I felt dirty, listening to this ugly, self-serving excuse. “Don’t ask, don’t tell.”
“Precisely.” She wasn’t going to back down an inch.
“How much did Juarez invest in your future?”
My irony was a gnat on an elephant’s ass to her. “Twenty million dollars a year. It wasn’t much to them, they spread their money around.”
“Investing in futures. Especially their own.”
“One hand washes the other.”
“And both get dirty.”
I was getting angrier and angrier—the woman had no remorse, and seemingly, no comprehension of the consequences of her actions. “What did the tribe get out of it? How much of his bloody money did it take to corrupt you?”
“We kept five points.” She was talking as if we were in an accounting seminar. “And we weren’t corrupted. We were never in the drug business.”
“A million a year. No taxes, of course. That’s five million, so far. Which is where you got the money to buy the compound.”
She gave me a savvy look. “Once Juarez was dead and the government took the property, we had to do something. They weren’t going to be around anymore, our revenue had dried up. We needed the money,” she said matter-of-factly. “Gambling’s legit, it would solve all our problems.”
“And how much of it did you skim?”
“Nothing,” she said angrily. “Not one dime. It all went to the betterment of my people.”
“The betterment of your people. That’s a wonderful excuse.” I paced around the desk. “Does Tom Miller know about any of
this? He’s your financial adviser, isn’t he?” I gave her a hard look. “Among other things.” She knew her son had told me about her and Miller.

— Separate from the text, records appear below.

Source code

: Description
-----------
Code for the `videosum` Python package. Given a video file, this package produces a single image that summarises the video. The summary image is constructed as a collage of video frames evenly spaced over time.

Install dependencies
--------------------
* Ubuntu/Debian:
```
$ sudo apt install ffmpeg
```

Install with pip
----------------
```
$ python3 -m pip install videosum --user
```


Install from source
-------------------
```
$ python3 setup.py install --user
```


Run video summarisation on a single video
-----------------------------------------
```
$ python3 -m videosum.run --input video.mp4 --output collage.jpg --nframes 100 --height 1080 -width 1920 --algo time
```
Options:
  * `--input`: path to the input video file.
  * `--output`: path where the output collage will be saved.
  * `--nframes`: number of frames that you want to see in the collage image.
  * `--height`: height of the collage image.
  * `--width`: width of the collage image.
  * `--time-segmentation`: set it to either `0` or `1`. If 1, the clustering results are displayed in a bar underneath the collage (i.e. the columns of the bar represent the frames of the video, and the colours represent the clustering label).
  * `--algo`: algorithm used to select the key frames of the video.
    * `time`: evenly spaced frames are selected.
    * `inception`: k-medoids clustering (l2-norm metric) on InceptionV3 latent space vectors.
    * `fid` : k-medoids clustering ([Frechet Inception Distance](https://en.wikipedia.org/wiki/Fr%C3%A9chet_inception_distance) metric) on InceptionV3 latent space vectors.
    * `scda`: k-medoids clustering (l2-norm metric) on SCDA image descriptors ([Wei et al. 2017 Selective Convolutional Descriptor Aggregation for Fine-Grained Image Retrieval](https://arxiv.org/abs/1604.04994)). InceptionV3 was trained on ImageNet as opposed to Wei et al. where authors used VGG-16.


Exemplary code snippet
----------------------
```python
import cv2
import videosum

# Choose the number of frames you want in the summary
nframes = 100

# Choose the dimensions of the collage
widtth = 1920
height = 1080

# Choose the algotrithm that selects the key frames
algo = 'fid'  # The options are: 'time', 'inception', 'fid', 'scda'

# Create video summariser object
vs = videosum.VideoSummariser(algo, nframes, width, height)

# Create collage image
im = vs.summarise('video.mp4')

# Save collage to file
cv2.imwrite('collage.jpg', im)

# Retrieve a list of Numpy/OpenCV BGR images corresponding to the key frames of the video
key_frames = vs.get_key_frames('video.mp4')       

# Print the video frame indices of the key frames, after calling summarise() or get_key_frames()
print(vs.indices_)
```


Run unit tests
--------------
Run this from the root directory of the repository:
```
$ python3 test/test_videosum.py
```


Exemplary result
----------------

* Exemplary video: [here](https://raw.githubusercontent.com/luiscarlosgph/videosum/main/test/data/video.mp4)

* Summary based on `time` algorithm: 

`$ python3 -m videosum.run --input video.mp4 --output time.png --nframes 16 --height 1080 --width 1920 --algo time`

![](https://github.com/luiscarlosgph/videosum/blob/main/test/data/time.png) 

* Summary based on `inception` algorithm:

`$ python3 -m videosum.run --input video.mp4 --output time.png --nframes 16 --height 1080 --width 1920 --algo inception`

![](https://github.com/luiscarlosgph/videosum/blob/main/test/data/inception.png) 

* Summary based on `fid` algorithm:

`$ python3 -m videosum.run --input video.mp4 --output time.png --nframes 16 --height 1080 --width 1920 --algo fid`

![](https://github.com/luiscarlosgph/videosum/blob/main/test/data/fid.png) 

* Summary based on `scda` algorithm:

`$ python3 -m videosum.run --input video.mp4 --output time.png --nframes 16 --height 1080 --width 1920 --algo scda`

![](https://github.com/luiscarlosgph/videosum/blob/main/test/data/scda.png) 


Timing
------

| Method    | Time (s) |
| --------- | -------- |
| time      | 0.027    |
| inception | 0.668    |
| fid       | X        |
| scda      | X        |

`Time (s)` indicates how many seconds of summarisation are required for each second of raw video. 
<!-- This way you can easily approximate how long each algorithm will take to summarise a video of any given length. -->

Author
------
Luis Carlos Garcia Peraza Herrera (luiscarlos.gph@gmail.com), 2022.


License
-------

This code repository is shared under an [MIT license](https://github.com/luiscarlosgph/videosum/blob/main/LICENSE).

She smiled. “He isn’t, really. He plays with a little bit of our money. It makes him feel good, necessary. He’s a trend-follower, but he’s not in this league.”

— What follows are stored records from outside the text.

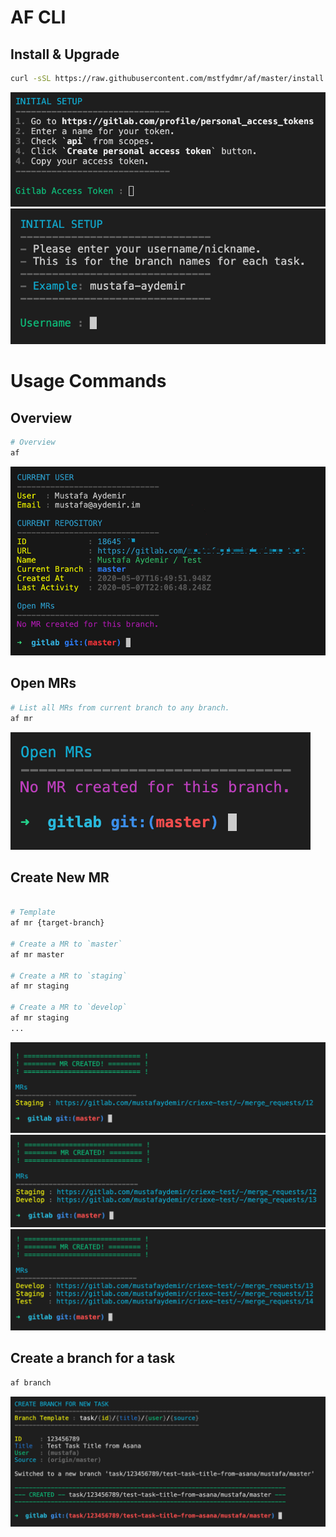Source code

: # AF CLI
  
## Install & Upgrade
```bash
curl -sSL https://raw.githubusercontent.com/mstfydmr/af/master/install.sh | bash; af
```
![Install 1](https://github.com/mstfydmr/af/raw/master/ss/i1.png)
![Install 2](https://github.com/mstfydmr/af/raw/master/ss/i2.png)

# Usage Commands
  
## Overview
```bash
# Overview
af
```
![Overview](https://github.com/mstfydmr/af/raw/master/ss/1.png)
  
## Open MRs
```bash
# List all MRs from current branch to any branch.
af mr
```
![Open MRs](https://github.com/mstfydmr/af/raw/master/ss/2.png)
  
## Create New MR
```bash
  
# Template
af mr {target-branch}
  
# Create a MR to `master`
af mr master
  
# Create a MR to `staging`
af mr staging
  
# Create a MR to `develop`
af mr staging
...
```
![Create New MR](https://github.com/mstfydmr/af/raw/master/ss/3.png)
![Create New MR](https://github.com/mstfydmr/af/raw/master/ss/4.png)
![Create New MR](https://github.com/mstfydmr/af/raw/master/ss/5.png)
  
## Create a branch for a task
```bash
af branch
```
![Create a branch for a task](https://github.com/mstfydmr/af/raw/master/ss/6.png)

“Not many are. What’s going to happen when he finds out?”
“He’ll be hurt.”
“Hurt? That’s all? He’s a lifer cop, you betrayed the heart and soul of what he believes in.”

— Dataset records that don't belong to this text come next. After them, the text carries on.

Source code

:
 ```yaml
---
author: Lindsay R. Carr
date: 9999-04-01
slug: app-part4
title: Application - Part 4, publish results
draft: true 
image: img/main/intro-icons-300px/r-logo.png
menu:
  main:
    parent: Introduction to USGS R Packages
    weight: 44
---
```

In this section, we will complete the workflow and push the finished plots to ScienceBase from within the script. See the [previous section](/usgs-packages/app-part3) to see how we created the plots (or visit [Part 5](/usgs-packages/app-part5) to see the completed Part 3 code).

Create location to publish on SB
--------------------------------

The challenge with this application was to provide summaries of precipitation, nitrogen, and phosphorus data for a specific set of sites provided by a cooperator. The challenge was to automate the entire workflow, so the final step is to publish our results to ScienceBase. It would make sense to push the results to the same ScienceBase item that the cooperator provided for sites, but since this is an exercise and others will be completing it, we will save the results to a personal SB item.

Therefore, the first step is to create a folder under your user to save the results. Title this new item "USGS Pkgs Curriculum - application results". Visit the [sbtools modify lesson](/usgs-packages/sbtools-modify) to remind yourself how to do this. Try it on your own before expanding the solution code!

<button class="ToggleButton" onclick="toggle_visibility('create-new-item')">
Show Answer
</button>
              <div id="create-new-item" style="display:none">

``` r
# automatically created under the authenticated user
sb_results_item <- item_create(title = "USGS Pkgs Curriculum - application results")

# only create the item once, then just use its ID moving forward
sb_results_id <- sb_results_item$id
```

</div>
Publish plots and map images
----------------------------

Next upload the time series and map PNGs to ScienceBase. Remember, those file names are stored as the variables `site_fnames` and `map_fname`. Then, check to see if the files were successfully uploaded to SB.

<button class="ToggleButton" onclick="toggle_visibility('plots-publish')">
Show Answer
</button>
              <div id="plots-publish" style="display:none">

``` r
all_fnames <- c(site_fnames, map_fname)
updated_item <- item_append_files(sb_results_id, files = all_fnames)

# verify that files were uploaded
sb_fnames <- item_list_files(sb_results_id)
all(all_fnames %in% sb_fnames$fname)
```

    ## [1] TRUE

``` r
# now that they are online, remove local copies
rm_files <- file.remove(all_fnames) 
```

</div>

The glare she gave me would melt icebergs. “Life isn’t always tidy, Mr. Garrison. I have no regrets about anything I did. We’ve been poor for a hundred and fifty years, ever since you stole our land from us, stole our lives. Drugs aren’t the worst thing that’s ever happened, Indians have been doing hallucinogens forever, it’s part of our religion: It hasn’t killed us. Poverty, disease, high infant mortality, alcoholism, all the shit you gave us—those are real calamities. Who cares, if some bored Anglo housewife in the San Fernando Valley wants to snort powder up her nose, or a junkie in Chicago chooses to smoke crack? What business is that of mine? My people are my business. And I was helping them. You don’t like it, give me back my country and I’ll abide by my own laws.”
I backed away from her. She could be contagious. “Tom Miller isn’t your people.”
“He’ll understand,” she said unwaveringly. “He’s seen the poverty up close for thirty years. You’d be surprised:”
I already was.
“What are you going to do now?” she asked. “There’s no records of the money, we’ve been super-careful, you’ll never get us on that. And I didn’t kill Juarez, and neither did Wayne. Reynaldo was our savior. I cried when I heard he’d been killed.”
“Who did kill him, then?” By now I was almost positive I knew who it was, but when you’re in the middle of the lake already, it doesn’t cost anything to throw out another line.
“Jerome,” she said with certainty. “You’ve got him dead to rights.”
Whether I did or not, she was bullshitting me. Even now, after she’d caught both tits in the wringer.
“You’d want it to be Jerome.”
“Jerome cut down my money tree. Of course I want it to be him. It is him,” she declared fiercely. “It has to be.”